Ringier Switzerland is a major shareholder in the Scout24 Switzerland Group, the market leader in online classifieds forcars. With its entry into the digital classifieds market, Ringier invested in a business that is close to its core business. While in the print business, Ringier never managed to make its mark in the classifieds market. Today it is a major player in the digital world.
With regard to e-commerce, Ringier is growing market share in niches such as its online gift shop, pet care, and travel. Recently, Ringier acquired a majority share in the group-buying business, DeinDeal, Switzerland's market leader in this segment. With its entry into the e-commerce market, Ringier is investing in a strongly growing market. In addition, the wide-reaching titles from the core business provide excellent marketing opportunities.
Results of Ringier’s diversification
After two years, one may say that from Ringier Switzerland’s point of view (apart from financial investments), a diversification strategy also requires change management within the company. Existing structures need to be modernised. At the end of the day, you have to create a new corporate culture and make sure it is adopted in everyday practice for the different companies to interrelate productively. Particular attention must be paid to integration during the post-merger phase as management diversification also entails becoming acquainted with entirely new areas of business. Here, Ringier often relies on joint venture business models.
To summarise, Ringier Switzerland is now solidly diversified, thanks to its involvement in transaction-based Web activities and in entertainment, adding to its core business of newspapers, magazines, and printing plants. Ringier has become less dependent on economic cycles and the growth of digitalisation by supporting itself in diverse areas of business.
Ringier is a multi-national, integrated media company with headquarters in Zurich, Switzerland, and revenue amounts to US$1.6 billion.
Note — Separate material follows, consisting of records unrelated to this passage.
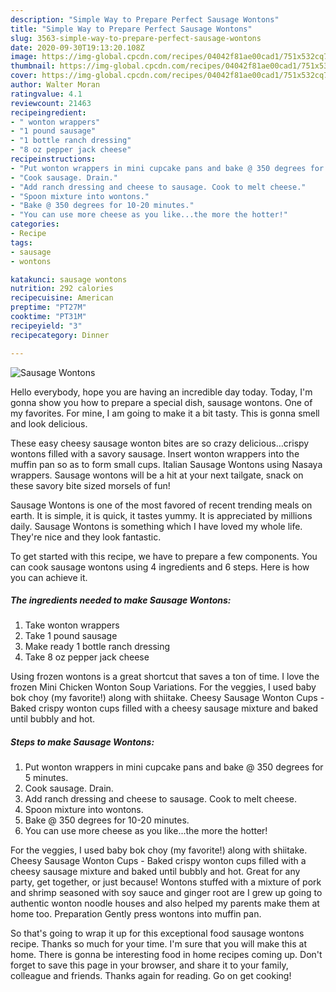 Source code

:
 ```yaml
---
description: "Simple Way to Prepare Perfect Sausage Wontons"
title: "Simple Way to Prepare Perfect Sausage Wontons"
slug: 3563-simple-way-to-prepare-perfect-sausage-wontons
date: 2020-09-30T19:13:20.108Z
image: https://img-global.cpcdn.com/recipes/04042f81ae00cad1/751x532cq70/sausage-wontons-recipe-main-photo.jpg
thumbnail: https://img-global.cpcdn.com/recipes/04042f81ae00cad1/751x532cq70/sausage-wontons-recipe-main-photo.jpg
cover: https://img-global.cpcdn.com/recipes/04042f81ae00cad1/751x532cq70/sausage-wontons-recipe-main-photo.jpg
author: Walter Moran
ratingvalue: 4.1
reviewcount: 21463
recipeingredient:
- " wonton wrappers"
- "1 pound sausage"
- "1 bottle ranch dressing"
- "8 oz pepper jack cheese"
recipeinstructions:
- "Put wonton wrappers in mini cupcake pans and bake @ 350 degrees for 5 minutes."
- "Cook sausage. Drain."
- "Add ranch dressing and cheese to sausage. Cook to melt cheese."
- "Spoon mixture into wontons."
- "Bake @ 350 degrees for 10-20 minutes."
- "You can use more cheese as you like...the more the hotter!"
categories:
- Recipe
tags:
- sausage
- wontons

katakunci: sausage wontons 
nutrition: 292 calories
recipecuisine: American
preptime: "PT27M"
cooktime: "PT31M"
recipeyield: "3"
recipecategory: Dinner

---
```



![Sausage Wontons](https://img-global.cpcdn.com/recipes/04042f81ae00cad1/751x532cq70/sausage-wontons-recipe-main-photo.jpg)

Hello everybody, hope you are having an incredible day today. Today, I'm gonna show you how to prepare a special dish, sausage wontons. One of my favorites. For mine, I am going to make it a bit tasty. This is gonna smell and look delicious.

These easy cheesy sausage wonton bites are so crazy delicious…crispy wontons filled with a savory sausage. Insert wonton wrappers into the muffin pan so as to form small cups. Italian Sausage Wontons using Nasaya wrappers. Sausage wontons will be a hit at your next tailgate, snack on these savory bite sized morsels of fun!

Sausage Wontons is one of the most favored of recent trending meals on earth. It is simple, it is quick, it tastes yummy. It is appreciated by millions daily. Sausage Wontons is something which I have loved my whole life. They're nice and they look fantastic.


To get started with this recipe, we have to prepare a few components. You can cook sausage wontons using 4 ingredients and 6 steps. Here is how you can achieve it.

<!--inarticleads1-->

##### The ingredients needed to make Sausage Wontons:

1. Take  wonton wrappers
1. Take 1 pound sausage
1. Make ready 1 bottle ranch dressing
1. Take 8 oz pepper jack cheese


Using frozen wontons is a great shortcut that saves a ton of time. I love the frozen Mini Chicken Wonton Soup Variations. For the veggies, I used baby bok choy (my favorite!) along with shiitake. Cheesy Sausage Wonton Cups - Baked crispy wonton cups filled with a cheesy sausage mixture and baked until bubbly and hot. 

<!--inarticleads2-->

##### Steps to make Sausage Wontons:

1. Put wonton wrappers in mini cupcake pans and bake @ 350 degrees for 5 minutes.
1. Cook sausage. Drain.
1. Add ranch dressing and cheese to sausage. Cook to melt cheese.
1. Spoon mixture into wontons.
1. Bake @ 350 degrees for 10-20 minutes.
1. You can use more cheese as you like...the more the hotter!


For the veggies, I used baby bok choy (my favorite!) along with shiitake. Cheesy Sausage Wonton Cups - Baked crispy wonton cups filled with a cheesy sausage mixture and baked until bubbly and hot. Great for any party, get together, or just because! Wontons stuffed with a mixture of pork and shrimp seasoned with soy sauce and ginger root are I grew up going to authentic wonton noodle houses and also helped my parents make them at home too. Preparation Gently press wontons into muffin pan. 

So that's going to wrap it up for this exceptional food sausage wontons recipe. Thanks so much for your time. I'm sure that you will make this at home. There is gonna be interesting food in home recipes coming up. Don't forget to save this page in your browser, and share it to your family, colleague and friends. Thanks again for reading. Go on get cooking!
Founded in 1833, Ringier is a successful player in the printing, entertainment, and Internet business, carrying print, broadcast, radio, online, and mobile media brands. In its domestic market, Ringier successfully controls all dynamic growth markets and occupies top positions in all major media in the core, digital, entertainment, and printing sectors. Ringier is a wholly owned family firm, still led by a member of the family in the fifth generation.